▶ **Exercise objective**: Filter these records by the string "社会的容認", copying each line that holds it.

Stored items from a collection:
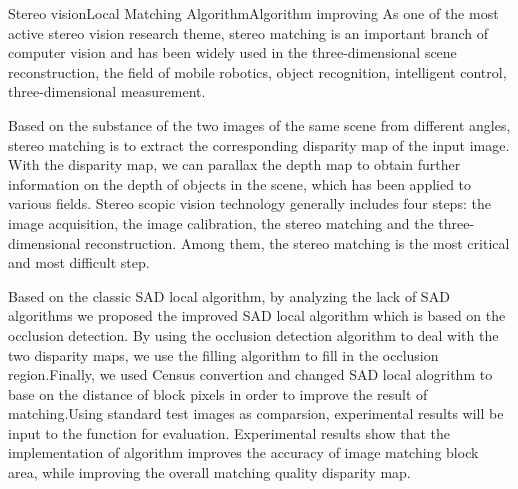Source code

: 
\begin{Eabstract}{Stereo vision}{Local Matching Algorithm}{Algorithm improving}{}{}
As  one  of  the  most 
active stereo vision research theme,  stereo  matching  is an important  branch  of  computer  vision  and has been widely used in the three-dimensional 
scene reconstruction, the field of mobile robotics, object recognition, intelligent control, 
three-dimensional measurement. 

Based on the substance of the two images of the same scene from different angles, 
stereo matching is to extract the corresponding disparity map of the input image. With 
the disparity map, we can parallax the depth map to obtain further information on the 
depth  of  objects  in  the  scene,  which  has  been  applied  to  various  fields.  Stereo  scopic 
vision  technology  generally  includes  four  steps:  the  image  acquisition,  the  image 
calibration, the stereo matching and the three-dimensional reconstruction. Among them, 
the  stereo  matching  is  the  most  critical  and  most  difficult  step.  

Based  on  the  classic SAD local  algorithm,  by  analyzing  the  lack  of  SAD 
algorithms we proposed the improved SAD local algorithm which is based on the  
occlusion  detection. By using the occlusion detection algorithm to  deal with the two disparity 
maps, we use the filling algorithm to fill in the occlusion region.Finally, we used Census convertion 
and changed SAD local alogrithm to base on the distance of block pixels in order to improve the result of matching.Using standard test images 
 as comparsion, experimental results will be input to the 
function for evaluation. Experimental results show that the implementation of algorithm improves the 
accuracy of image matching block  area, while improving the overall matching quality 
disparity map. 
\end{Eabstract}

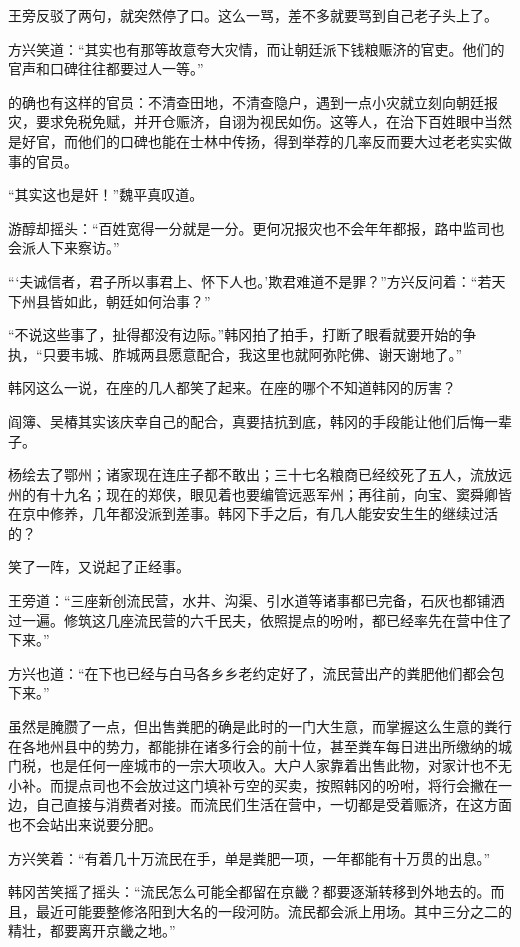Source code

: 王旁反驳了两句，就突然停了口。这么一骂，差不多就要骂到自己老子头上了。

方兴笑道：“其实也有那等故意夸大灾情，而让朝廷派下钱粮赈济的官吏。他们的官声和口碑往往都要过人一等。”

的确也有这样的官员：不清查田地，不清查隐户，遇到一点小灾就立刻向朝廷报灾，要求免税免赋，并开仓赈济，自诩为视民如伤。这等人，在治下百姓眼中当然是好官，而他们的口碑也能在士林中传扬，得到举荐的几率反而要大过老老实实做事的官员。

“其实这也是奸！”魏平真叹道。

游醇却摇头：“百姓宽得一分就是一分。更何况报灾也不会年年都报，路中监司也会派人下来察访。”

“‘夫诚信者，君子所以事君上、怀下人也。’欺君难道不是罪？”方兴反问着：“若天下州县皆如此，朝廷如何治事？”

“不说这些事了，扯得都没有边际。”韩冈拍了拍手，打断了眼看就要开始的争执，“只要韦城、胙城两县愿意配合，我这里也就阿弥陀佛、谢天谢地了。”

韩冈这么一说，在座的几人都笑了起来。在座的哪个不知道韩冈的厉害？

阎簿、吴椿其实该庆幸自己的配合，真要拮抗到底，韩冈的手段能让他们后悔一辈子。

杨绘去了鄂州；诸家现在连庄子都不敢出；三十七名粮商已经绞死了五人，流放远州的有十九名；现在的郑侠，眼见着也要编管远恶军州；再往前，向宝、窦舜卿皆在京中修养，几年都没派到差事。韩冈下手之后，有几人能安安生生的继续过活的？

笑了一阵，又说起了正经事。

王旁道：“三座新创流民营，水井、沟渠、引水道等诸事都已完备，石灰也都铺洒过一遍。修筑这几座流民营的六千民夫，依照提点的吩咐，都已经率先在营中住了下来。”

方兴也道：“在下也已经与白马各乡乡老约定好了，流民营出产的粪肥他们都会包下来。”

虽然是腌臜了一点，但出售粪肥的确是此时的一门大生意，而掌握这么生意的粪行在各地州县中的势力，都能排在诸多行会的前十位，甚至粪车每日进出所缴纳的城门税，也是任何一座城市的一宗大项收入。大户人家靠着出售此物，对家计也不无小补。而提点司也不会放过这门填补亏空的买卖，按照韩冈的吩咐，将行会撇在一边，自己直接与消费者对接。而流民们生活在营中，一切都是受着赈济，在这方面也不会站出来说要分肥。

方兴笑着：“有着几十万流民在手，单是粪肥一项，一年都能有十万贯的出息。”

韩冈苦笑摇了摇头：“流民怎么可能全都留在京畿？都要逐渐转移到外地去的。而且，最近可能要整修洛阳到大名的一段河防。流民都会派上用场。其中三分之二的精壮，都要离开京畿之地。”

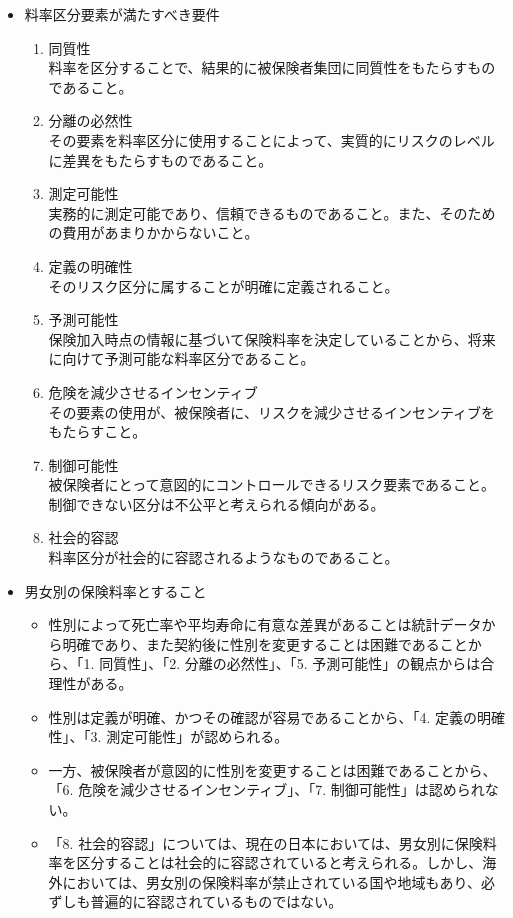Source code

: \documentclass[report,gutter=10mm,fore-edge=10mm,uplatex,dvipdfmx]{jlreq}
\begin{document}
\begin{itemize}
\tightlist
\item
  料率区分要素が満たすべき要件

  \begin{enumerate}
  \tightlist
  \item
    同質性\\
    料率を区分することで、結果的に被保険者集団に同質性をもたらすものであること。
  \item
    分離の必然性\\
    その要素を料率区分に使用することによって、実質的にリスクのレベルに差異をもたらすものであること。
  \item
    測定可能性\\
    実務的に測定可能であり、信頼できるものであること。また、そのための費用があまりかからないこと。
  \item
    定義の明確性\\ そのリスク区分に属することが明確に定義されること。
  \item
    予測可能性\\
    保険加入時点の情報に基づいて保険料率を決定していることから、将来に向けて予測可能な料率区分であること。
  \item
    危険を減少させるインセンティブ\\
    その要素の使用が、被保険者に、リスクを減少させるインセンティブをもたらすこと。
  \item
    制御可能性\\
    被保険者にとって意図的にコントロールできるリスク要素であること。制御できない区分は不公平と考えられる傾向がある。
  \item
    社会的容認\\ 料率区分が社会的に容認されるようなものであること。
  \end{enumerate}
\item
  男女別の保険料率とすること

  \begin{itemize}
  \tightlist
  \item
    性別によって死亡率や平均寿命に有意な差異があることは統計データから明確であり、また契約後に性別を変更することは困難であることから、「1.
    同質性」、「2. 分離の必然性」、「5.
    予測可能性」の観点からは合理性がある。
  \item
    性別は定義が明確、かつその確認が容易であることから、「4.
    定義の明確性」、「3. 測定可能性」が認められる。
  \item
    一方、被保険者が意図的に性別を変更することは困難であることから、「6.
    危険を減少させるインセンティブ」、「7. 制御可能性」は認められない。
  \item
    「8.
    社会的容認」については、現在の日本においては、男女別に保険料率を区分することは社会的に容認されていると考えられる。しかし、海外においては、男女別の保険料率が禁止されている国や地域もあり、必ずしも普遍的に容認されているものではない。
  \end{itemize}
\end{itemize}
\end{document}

▶ **Your solution**:
    社会的容認\\ 料率区分が社会的に容認されるようなものであること。
    社会的容認」については、現在の日本においては、男女別に保険料率を区分することは社会的に容認されていると考えられる。しかし、海外においては、男女別の保険料率が禁止されている国や地域もあり、必ずしも普遍的に容認されているものではない。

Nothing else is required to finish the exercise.